**Exercise goal:** In the records below, the lines from the one containing "# Project Presentation" through the last are to be reproduced exactly and alone.
======== Records supplied ========
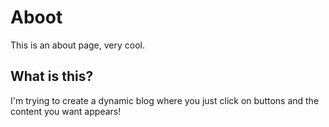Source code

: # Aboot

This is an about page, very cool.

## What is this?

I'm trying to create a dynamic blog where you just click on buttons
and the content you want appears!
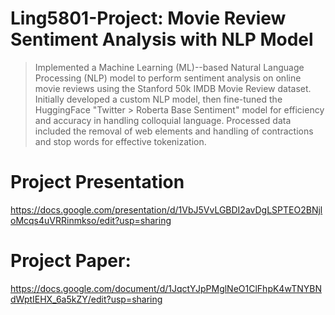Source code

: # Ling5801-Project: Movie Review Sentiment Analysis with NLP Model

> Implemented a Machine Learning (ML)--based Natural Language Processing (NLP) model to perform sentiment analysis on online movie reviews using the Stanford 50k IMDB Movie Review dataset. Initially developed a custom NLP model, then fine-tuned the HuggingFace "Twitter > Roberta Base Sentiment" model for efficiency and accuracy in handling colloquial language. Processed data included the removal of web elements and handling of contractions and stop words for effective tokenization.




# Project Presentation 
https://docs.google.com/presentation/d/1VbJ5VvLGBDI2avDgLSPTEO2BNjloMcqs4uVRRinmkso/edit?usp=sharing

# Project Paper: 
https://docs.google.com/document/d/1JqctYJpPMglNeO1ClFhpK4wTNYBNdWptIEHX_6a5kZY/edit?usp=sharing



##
========
**Answer to the exercise:**
# Project Presentation 
https://docs.google.com/presentation/d/1VbJ5VvLGBDI2avDgLSPTEO2BNjloMcqs4uVRRinmkso/edit?usp=sharing

# Project Paper: 
https://docs.google.com/document/d/1JqctYJpPMglNeO1ClFhpK4wTNYBNdWptIEHX_6a5kZY/edit?usp=sharing



##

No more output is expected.